TASK BRIEF:
Print them exactly: the lines from the beginning of the entries below through the line that contains "ospitare il JRE", and only those, with the pictures left out.

>>

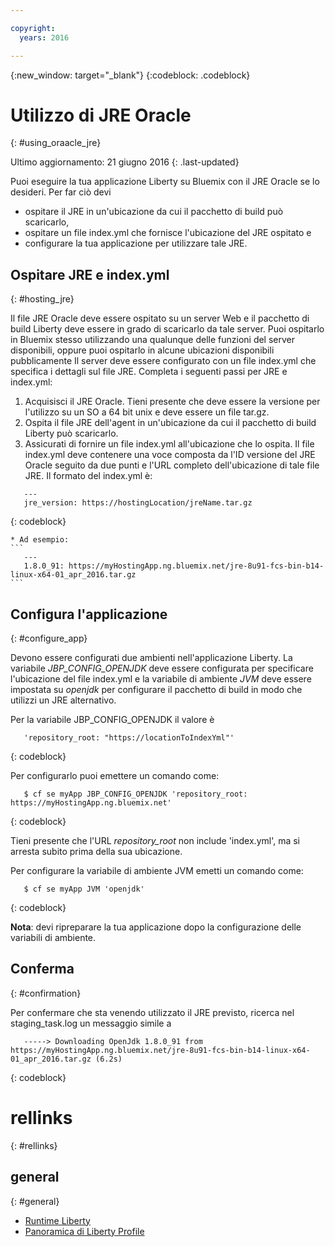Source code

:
 ```yaml
---

copyright:
  years: 2016

---
```


{:new_window: target="_blank"}
{:codeblock: .codeblock}

# Utilizzo di JRE Oracle
{: #using_oraacle_jre}

Ultimo aggiornamento: 21 giugno 2016
{: .last-updated}

Puoi eseguire la tua applicazione Liberty su Bluemix con il JRE Oracle se lo desideri.  Per far ciò devi
* ospitare il JRE in un'ubicazione da cui il pacchetto di build può scaricarlo,
* ospitare un file index.yml che fornisce l'ubicazione del JRE ospitato e
* configurare la tua applicazione per utilizzare tale JRE.

## Ospitare JRE e index.yml
{: #hosting_jre}

Il file JRE Oracle deve essere ospitato su un server Web e il pacchetto di build Liberty deve essere in grado di scaricarlo da tale server. Puoi ospitarlo in Bluemix stesso utilizzando una qualunque delle funzioni del server disponibili, oppure puoi ospitarlo in alcune ubicazioni disponibili pubblicamente  Il server deve essere configurato con un file index.yml che specifica i dettagli sul file JRE. Completa i seguenti passi per JRE e index.yml:
  1. Acquisisci il JRE Oracle.  Tieni presente che deve essere la versione per l'utilizzo su un SO a 64 bit unix e deve essere un file tar.gz.
  2. Ospita il file JRE dell'agent in un'ubicazione da cui il pacchetto di build Liberty può scaricarlo. 
  3. Assicurati di fornire un file index.yml all'ubicazione che lo ospita. Il file index.yml deve contenere una voce composta da l'ID versione del JRE Oracle seguito da due punti e l'URL completo dell'ubicazione di tale file JRE. Il formato del index.yml è:
```
   ---
   jre_version: https://hostingLocation/jreName.tar.gz
```
{: codeblock}

    * Ad esempio:
    ```
       ---
       1.8.0_91: https://myHostingApp.ng.bluemix.net/jre-8u91-fcs-bin-b14-linux-x64-01_apr_2016.tar.gz
    ```

## Configura l'applicazione
{: #configure_app}

Devono essere configurati due ambienti nell'applicazione Liberty. La variabile *JBP_CONFIG_OPENJDK* deve essere configurata per specificare l'ubicazione del file index.yml e la variabile di ambiente *JVM* deve essere impostata su *openjdk* per configurare il pacchetto di build in modo che utilizzi un JRE alternativo.

Per la variabile JBP_CONFIG_OPENJDK il valore è
```
   'repository_root: "https://locationToIndexYml"'
```
{: codeblock}

Per configurarlo puoi emettere un comando come:
```
   $ cf se myApp JBP_CONFIG_OPENJDK 'repository_root: https://myHostingApp.ng.bluemix.net'
```
{: codeblock}

Tieni presente che l'URL *repository_root* non include 'index.yml', ma si arresta subito prima della sua ubicazione.

Per configurare la variabile di ambiente JVM emetti un comando come:
```
   $ cf se myApp JVM 'openjdk'
```
{: codeblock}

**Nota**: devi ripreparare la tua applicazione dopo la configurazione delle variabili di ambiente.

## Conferma
{: #confirmation}

Per confermare che sta venendo utilizzato il JRE previsto, ricerca nel staging_task.log un messaggio simile a
```
   -----> Downloading OpenJdk 1.8.0_91 from https://myHostingApp.ng.bluemix.net/jre-8u91-fcs-bin-b14-linux-x64-01_apr_2016.tar.gz (6.2s)
```
{: codeblock}

# rellinks
{: #rellinks}
## general
{: #general}
* [Runtime Liberty](index.html)
* [Panoramica di Liberty Profile](http://www-01.ibm.com/support/knowledgecenter/SSAW57_8.5.5/com.ibm.websphere.wlp.nd.doc/ae/cwlp_about.html)
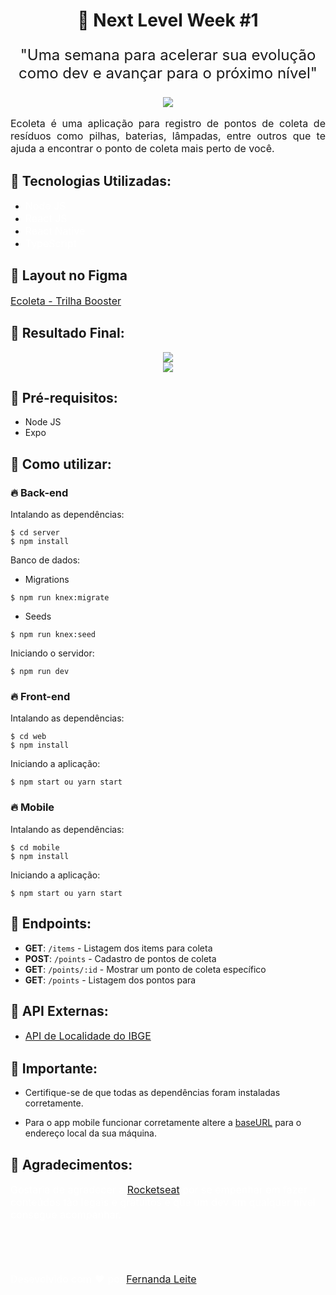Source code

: <h1 align="center" >🚀 Next Level Week #1</h1>

<p align="center" style="font-size: 24px">"Uma semana para acelerar sua evolução como dev e avançar para o próximo nível"</p>

<div align="center"  > <img src="https://user-images.githubusercontent.com/48728541/83947596-5c406300-a7ee-11ea-8f24-1af43117a769.jpeg" /> </div>

<p align="justify" style="font-size: 16px">Ecoleta é uma aplicação para registro de pontos de coleta de resíduos como pilhas, baterias, lâmpadas, entre outros que te ajuda a encontrar o ponto de coleta mais perto de você. </p>

<h2>🚀 Tecnologias Utilizadas:</h2>

- <a href="https://nodejs.org/en/" style="text-decoration: none; font-size: 16px; color: #fff;" >Node JS </a>
- <a href="https://pt-br.reactjs.org/" style="text-decoration: none; font-size: 16px; color: #fff;" >React JS </a>
- <a href="https://reactnative.dev/" style="text-decoration: none; font-size: 16px; color: #fff;" >React Native </a>
- <a href="https://www.typescriptlang.org/" style="text-decoration: none; font-size: 16px; color: #fff;" >TypeScript </a>
  

<h2>🚀 Layout no Figma </h2>

<a href="https://www.figma.com/file/9TlOcj6l7D05fZhU12xWT3/Ecoleta-Booster?node-id=0%3A1" style="font-size: 16px;" >Ecoleta - Trilha Booster</a>

<h2>🚀 Resultado Final:</h2>

<div align="center"  > <img src="https://user-images.githubusercontent.com/48728541/83947603-68c4bb80-a7ee-11ea-93a1-6e36ef6b6889.png" /> </div>

<div align="center"  > <img src="https://user-images.githubusercontent.com/48728541/83947623-93167900-a7ee-11ea-9808-a43fa60623c2.png" /> </div>

<h2>🚀 Pré-requisitos:</h2>

- Node JS
- Expo

<h2>🚀 Como utilizar:</h2>

<h3>🔥 Back-end</h3>

Intalando as dependências:

```
$ cd server
$ npm install
```
Banco de dados:

- Migrations

```
$ npm run knex:migrate
```

- Seeds

```
$ npm run knex:seed
```

Iniciando o servidor:

```
$ npm run dev
```

<h3>🔥 Front-end</h3>

Intalando as dependências:

```
$ cd web
$ npm install
```
Iniciando a aplicação:

```
$ npm start ou yarn start
```

<h3>🔥 Mobile</h3>

Intalando as dependências:

```
$ cd mobile
$ npm install
```
Iniciando a aplicação:

```
$ npm start ou yarn start
```

<h2>🚀 Endpoints:</h2>

- **GET**: `/items` - Listagem dos items para coleta
- **POST**: `/points` - Cadastro de pontos de coleta
- **GET**: `/points/:id` - Mostrar um ponto de coleta específico
- **GET**: `/points` - Listagem dos pontos para 

<h2>🚀 API Externas:</h2>

- <a href="https://servicodados.ibge.gov.br/api/docs/localidades?versao=1" style="font-size: 16px;" >API de Localidade do IBGE</a>

<h2>🚀 Importante:</h2>

- Certifique-se de que todas as dependências foram instaladas corretamente.

- Para o app mobile funcionar corretamente altere a [baseURL](./mobile/src/services/api.ts) para o endereço local da sua máquina.

<h2>🚀 Agradecimentos:</h2>

<p style="font-size: 16px; color: #fff;">Gostaria de agradecer a <a href="https://rocketseat.com.br/" style=" font-size: 16px; " >Rocketseat</a> por se empenhar em fazer conteúdos tão legais e gratuitos e que um dev em qualquer nível consegue acompanhar.</p>

</br>
</br>
</br>

<p style="font-size: 16px; color: #fff;">Desevolvido com ❤️ por <a href="https://github.com/Fekleite" style=" font-size: 16px;" >Fernanda Leite </a>
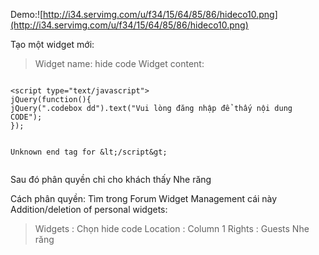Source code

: Demo:![http://i34.servimg.com/u/f34/15/64/85/86/hideco10.png](http://i34.servimg.com/u/f34/15/64/85/86/hideco10.png)

Tạo một widget mới:

> Widget name: hide code
> Widget content:

```

<script type="text/javascript">
jQuery(function(){
jQuery(".codebox dd").text("Vui lòng đăng nhập để thấy nội dung CODE");
});


Unknown end tag for &lt;/script&gt;


```

Sau đó phân quyền chỉ cho khách thấy Nhe răng

Cách phân quyền:
Tìm trong Forum Widget Management cái này Addition/deletion of personal widgets:

> Widgets : Chọn hide code
> Location : Column 1
> Rights : Guests Nhe răng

<<

FINISHED EXERCISE:
Source code

:
 ```yaml
---

copyright:
  years: 2016

---
```


{:new_window: target="_blank"}
{:codeblock: .codeblock}

# Utilizzo di JRE Oracle
{: #using_oraacle_jre}

Ultimo aggiornamento: 21 giugno 2016
{: .last-updated}

Puoi eseguire la tua applicazione Liberty su Bluemix con il JRE Oracle se lo desideri.  Per far ciò devi
* ospitare il JRE in un'ubicazione da cui il pacchetto di build può scaricarlo,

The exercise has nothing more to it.